Startled, Brent sat there watching Jesse, who had an AR-15 in his hands. There were survivors, their mangled hands clinging to the railing, trying to climb into the boat. Jesse shot three of them with the rifle, then turned back to Brent.
“Go, goddamn it!”
The night filled with the sounds of rifle fire. Brent hit the ignition, eased the throttle forward, and a moment later they were moving down the flooded street, skirting the wrecked Coast Guard helicopter.
And all the while Jesse kept on firing, screaming for him to “Go, go, go!”
CHAPTER 7
Once Bobby Hester was gone, they waded through the living room to the back porch, where Eleanor had tied up their canoe.
Jim held it steady for her as she climbed in.

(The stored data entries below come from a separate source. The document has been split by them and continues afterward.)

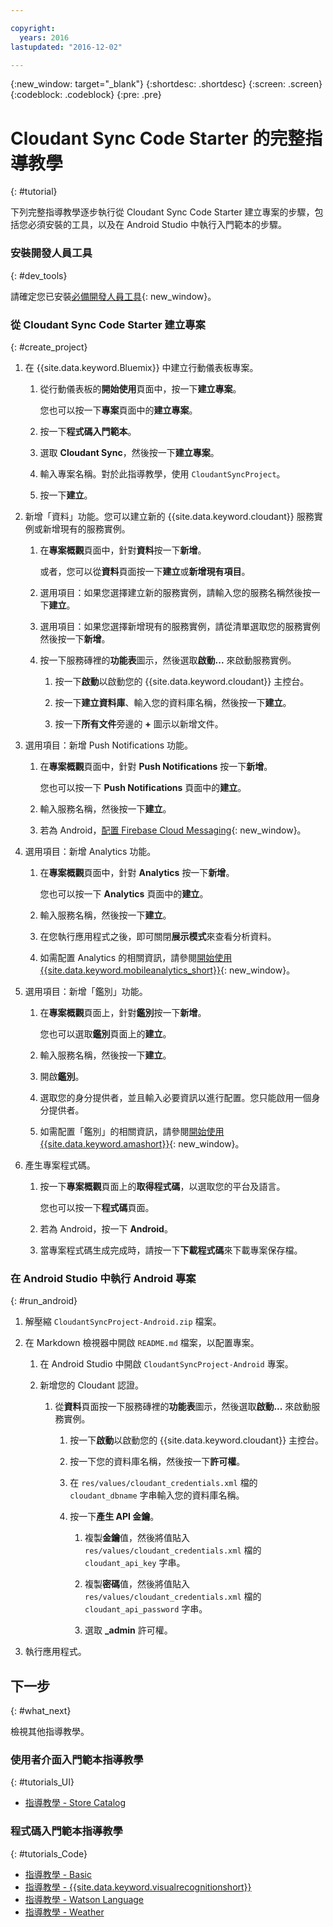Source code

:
 ```yaml
---

copyright:
  years: 2016
lastupdated: "2016-12-02"

---
```

{:new_window: target="_blank"}
{:shortdesc: .shortdesc}
{:screen: .screen}
{:codeblock: .codeblock}
{:pre: .pre}

# Cloudant Sync Code Starter 的完整指導教學
{: #tutorial}

下列完整指導教學逐步執行從 Cloudant Sync Code Starter 建立專案的步驟，包括您必須安裝的工具，以及在 Android Studio 中執行入門範本的步驟。


### 安裝開發人員工具
{: #dev_tools}

請確定您已安裝[必備開發人員工具](get_code.html#prereq-dev-tools){: new_window}。


### 從 Cloudant Sync Code Starter 建立專案
{: #create_project}

1. 在 {{site.data.keyword.Bluemix}} 中建立行動儀表板專案。

   1. 從行動儀表板的**開始使用**頁面中，按一下**建立專案**。

      您也可以按一下**專案**頁面中的**建立專案**。

   2. 按一下**程式碼入門範本**。

   3. 選取 **Cloudant Sync**，然後按一下**建立專案**。

   4. 輸入專案名稱。對於此指導教學，使用 `CloudantSyncProject`。
   
   5. 按一下**建立**。

2. 新增「資料」功能。您可以建立新的 {{site.data.keyword.cloudant}} 服務實例或新增現有的服務實例。

   1. 在**專案概觀**頁面中，針對**資料**按一下**新增**。

      或者，您可以從**資料**頁面按一下**建立**或**新增現有項目**。
      
   2. 選用項目：如果您選擇建立新的服務實例，請輸入您的服務名稱然後按一下**建立**。

   3. 選用項目：如果您選擇新增現有的服務實例，請從清單選取您的服務實例然後按一下**新增**。

   4. 按一下服務磚裡的**功能表**圖示，然後選取**啟動...** 來啟動服務實例。

      1. 按一下**啟動**以啟動您的 {{site.data.keyword.cloudant}} 主控台。

      2. 按一下**建立資料庫**、輸入您的資料庫名稱，然後按一下**建立**。

      3. 按一下**所有文件**旁邊的 **+** 圖示以新增文件。

3. 選用項目：新增 Push Notifications 功能。

   1. 在**專案概觀**頁面中，針對 **Push Notifications** 按一下**新增**。

      您也可以按一下 **Push Notifications** 頁面中的**建立**。

   2. 輸入服務名稱，然後按一下**建立**。

   3. 若為 Android，[配置 Firebase Cloud Messaging](/docs/services/mobilepush/t_push_provider_android.html){: new_window}。
   
4. 選用項目：新增 Analytics 功能。

   1. 在**專案概觀**頁面中，針對 **Analytics** 按一下**新增**。

      您也可以按一下 **Analytics** 頁面中的**建立**。

   2. 輸入服務名稱，然後按一下**建立**。
   
   3. 在您執行應用程式之後，即可關閉**展示模式**來查看分析資料。
   
   4. 如需配置 Analytics 的相關資訊，請參閱[開始使用 {{site.data.keyword.mobileanalytics_short}}](/docs/services/mobileanalytics/index.html){: new_window}。
  
5. 選用項目：新增「鑑別」功能。

   1. 在**專案概觀**頁面上，針對**鑑別**按一下**新增**。

      您也可以選取**鑑別**頁面上的**建立**。

   2. 輸入服務名稱，然後按一下**建立**。
   
   3. 開啟**鑑別**。
   
   4. 選取您的身分提供者，並且輸入必要資訊以進行配置。您只能啟用一個身分提供者。

   5. 如需配置「鑑別」的相關資訊，請參閱[開始使用 {{site.data.keyword.amashort}}](/docs/services/mobileaccess/index.html){: new_window}。

6. 產生專案程式碼。

   1. 按一下**專案概觀**頁面上的**取得程式碼**，以選取您的平台及語言。
   
      您也可以按一下**程式碼**頁面。
      
   2. 若為 Android，按一下 **Android**。
   
   3. 當專案程式碼生成完成時，請按一下**下載程式碼**來下載專案保存檔。


### 在 Android Studio 中執行 Android 專案
{: #run_android}

1. 解壓縮 `CloudantSyncProject-Android.zip` 檔案。

2. 在 Markdown 檢視器中開啟 `README.md` 檔案，以配置專案。

   1. 在 Android Studio 中開啟 `CloudantSyncProject-Android` 專案。

   2. 新增您的 Cloudant 認證。

      1. 從**資料**頁面按一下服務磚裡的**功能表**圖示，然後選取**啟動...** 來啟動服務實例。

         1. 按一下**啟動**以啟動您的 {{site.data.keyword.cloudant}} 主控台。

         2. 按一下您的資料庫名稱，然後按一下**許可權**。

         3. 在 `res/values/cloudant_credentials.xml` 檔的 `cloudant_dbname` 字串輸入您的資料庫名稱。

         4. 按一下**產生 API 金鑰**。

             1. 複製**金鑰**值，然後將值貼入 `res/values/cloudant_credentials.xml` 檔的 `cloudant_api_key` 字串。

             2. 複製**密碼**值，然後將值貼入 `res/values/cloudant_credentials.xml` 檔的 `cloudant_api_password` 字串。

             3. 選取 **_admin** 許可權。
      
3. 執行應用程式。


## 下一步
{: #what_next}

檢視其他指導教學。


### 使用者介面入門範本指導教學
{: #tutorials_UI}

* [指導教學 - Store Catalog](tutorial_store_catalog.html)


### 程式碼入門範本指導教學
{: #tutorials_Code}

* [指導教學 - Basic](tutorial.html)
* [指導教學 - {{site.data.keyword.visualrecognitionshort}}](tutorial_visual_recognition.html)
* [指導教學 - Watson Language](tutorial_watson_language.html)
* [指導教學 - Weather](tutorial_weather.html)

“You mind if I ride up front?” she asked him. “My shoulder kinda hurts from all that rowing.”
“Go ahead.”
“You know,” she said, giving him a flirty little smile, “later on I think I might need a backrub from the hubby. And maybe a margarita to help me work out the kinks.”
Jim didn’t return her smile.
“Go on,” he said, nodding at the front end of the canoe. “I’ll paddle.”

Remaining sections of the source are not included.